I never met Spence, but the first book of his that I read was Ts’ao Yin and the Kang-hsi Emperor, the most traditional monograph he ever did. I read it because my first historiographical essay in graduate school was on the Ming-Qing transition. That is a topic that has almost vanished from historiography, but at the time the detailed study of an actual dynastic transition was a big topic. Ts’ao Yin really made an impression on me because it actually worked well as a monograph, in that it explained a lot about the exercise of power in the period, yet it was also a very personal book about two people and their relationship. I still remember the bit from Spence’s Emperor of China where the Kang-hsi emperor is old and complaining (in a rescript, I think) that the officials who helped him build up the empire were now retired and writing poetry in their gardens while he was still getting up at dawn to read reports. That is exactly the sort of personal, almost novelistic thing that Spence would point out that made him less of part of the academic conversation. At the time it had a real impression on me as an example of how to get sources to tell you things that they did not want to tell you.

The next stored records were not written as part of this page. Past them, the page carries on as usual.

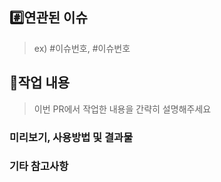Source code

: <!--
1. 제목은 50자 이내
2. 장황하게 설명하지 않고 간단하게 기술
3. 과거 시제 사용 X
4. 명사형 어미 사용

* 제목양식
:emoji:[태그] 제목 #이슈번호
태그 첫 글자는 대문자로 작성
예시) ✨[Feat] 로그인 기능 구현 #32

* 제목 태그 종류
✨[Feat] 새로운 기능 추가
🐛[Fix] 버그 수정
📝[Docs] 문서 수정
🎨[Style] 코드 포맷팅, 세미콜론 누락, 코드 변경이 없는 경우
💄[Design] CSS 등 사용자 UI 디자인 변경
♻️[Refactor] 코드 리팩토링
✅[Test] 테스트 코드, 리팩토링 테스트 코드 추가
📦[Chore] 빌드 업무 수정, 패키지 매니저 수정
🚚[Rename] 파일 혹은 몰더명 수정하거나 옮기는 작업만 한 경우
🔥[Remove] 파일을 삭제하는 작업만 한 경우
💬[Comment] 필요한 주석 추가 및 변경


* 작성 후 이슈, 라벨, 마일스톤 등 연결해주세요.
* Assignees : 작업자
-->

## #️⃣연관된 이슈

> ex) #이슈번호, #이슈번호

## 📝작업 내용

> 이번 PR에서 작업한 내용을 간략히 설명해주세요

### 미리보기, 사용방법 및 결과물

<!-- 미리보기 파일 첨부와 함께 사용 방법 작성. 이미지, 동영상 등 작업 내용을 확인할 수 있는 파일 첨부 -->

<!-- ## 💬리뷰 요구사항(선택) - 보류(코드 리뷰를 진행한다면...)

> 리뷰어가 특별히 봐주었으면 하는 부분이 있다면 작성해주세요
>
> ex) 메서드 XXX의 이름을 더 잘 짓고 싶은데 혹시 좋은 명칭이 있을까요? -->

### 기타 참고사항

<!-- 필요한 경우 작성해주세요 -->
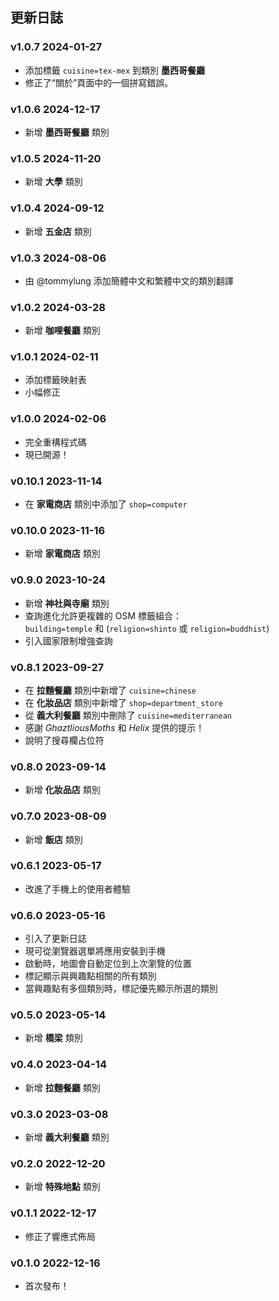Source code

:## 更新日誌

### v1.0.7 <time>2024-01-27</time>

- 添加標籤 `cuisine=tex-mex` 到類別 **墨西哥餐廳**
- 修正了“關於”頁面中的一個拼寫錯誤。

### v1.0.6 <time>2024-12-17</time>

- 新增 **墨西哥餐廳** 類別

### v1.0.5 <time>2024-11-20</time>

- 新增 **大學** 類別

### v1.0.4 <time>2024-09-12</time>

- 新增 **五金店** 類別

### v1.0.3 <time>2024-08-06</time>

- 由 @tommylung 添加簡體中文和繁體中文的類別翻譯

### v1.0.2 <time>2024-03-28</time>

- 新增 **咖哩餐廳** 類別

### v1.0.1 <time>2024-02-11</time>

- 添加標籤映射表
- 小幅修正

### v1.0.0 <time>2024-02-06</time>

- 完全重構程式碼
- 現已開源！

### v0.10.1 <time>2023-11-14</time>

- 在 **家電商店** 類別中添加了 `shop=computer`

### v0.10.0 <time>2023-11-16</time>

- 新增 **家電商店** 類別

### v0.9.0 <time>2023-10-24</time>

- 新增 **神社與寺廟** 類別
- 查詢進化允許更複雜的 OSM 標籤組合：<br> `building=temple` 和 (`religion=shinto` 或 `religion=buddhist`)
- 引入國家限制增強查詢

### v0.8.1 <time>2023-09-27</time>

- 在 **拉麵餐廳** 類別中新增了 `cuisine=chinese`
- 在 **化妝品店** 類別中新增了 `shop=department_store`
- 從 **義大利餐廳** 類別中刪除了 `cuisine=mediterranean`
- 感謝 _GhaztliousMoths_ 和 _Helix_ 提供的提示！
- 說明了搜尋欄占位符

### v0.8.0 <time>2023-09-14</time>

- 新增 **化妝品店** 類別

### v0.7.0 <time>2023-08-09</time>

- 新增 **飯店** 類別

### v0.6.1 <time>2023-05-17</time>

- 改進了手機上的使用者體驗

### v0.6.0 <time>2023-05-16</time>

- 引入了更新日誌
- 現可從瀏覽器選單將應用安裝到手機
- 啟動時，地圖會自動定位到上次瀏覽的位置
- 標記顯示與興趣點相關的所有類別
- 當興趣點有多個類別時，標記優先顯示所選的類別

### v0.5.0 <time>2023-05-14</time>

- 新增 **橋梁** 類別

### v0.4.0 <time>2023-04-14</time>

- 新增 **拉麵餐廳** 類別

### v0.3.0 <time>2023-03-08</time>

- 新增 **義大利餐廳** 類別

### v0.2.0 <time>2022-12-20</time>

- 新增 **特殊地點** 類別

### v0.1.1 <time>2022-12-17</time>

- 修正了響應式佈局

### v0.1.0 <time>2022-12-16</time>

- 首次發布！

Saying that Spence was not part of the academic conversation requires a few caveats. He taught at Yale, which makes him an academic, trained graduate students, (in both Qing and 20th century, very old-fashioned) and was president of the AHA. His work was not, however in the form of monographs or really responding to a lot of what was going on in the field. Death of Woman Wang works well as a teaching book, and maybe Treason by the Book, but things like The Question of Hu or even The Chan’s Great Continent are not the type of things that the scholarly world produces or uses. I recall Spence pretty much owning the China part of the New York Review of Books for a long time, which sort of sums up where he stood, the ambassador between China Studies and the wider literate world.

Search for Modern China sort of exemplifies this. It is not a textbook. No sidebars. No study questions. Not broken up into neat sections. It is almost like a written version of an entertaining and enlightening class taught by a good teacher, which is how it originated as I understand it. I have taught with it, and it both worked well in that it was one of the only textbooks students would ever just read, and poorly, in that it was hard for them to dive into it and find things (which is part of what textbooks are for). I think it owes quite a bit to Gate of Heavenly Peace, which his book on Chinese intellectuals and revolution. There is a lot more to revolution than intellectuals of course, but the book is Spence’s take on it. Like almost everything he did it is about his personal encounter with a China that fascinated him. Like Reginald Johnston, really.


  1. After a few links it all turns into German and Portuguese and Italian notices. Scholars apparently don’t get much attention in the American press.  

Taisho Project assessment

The project is here

I thought it went pretty well, although there are some things I need to work on.

I had the students do a survey about it, and most of them found it helpful, and other than a few complaints about the reading load  they seemed to have liked it and claim to have learned something from it.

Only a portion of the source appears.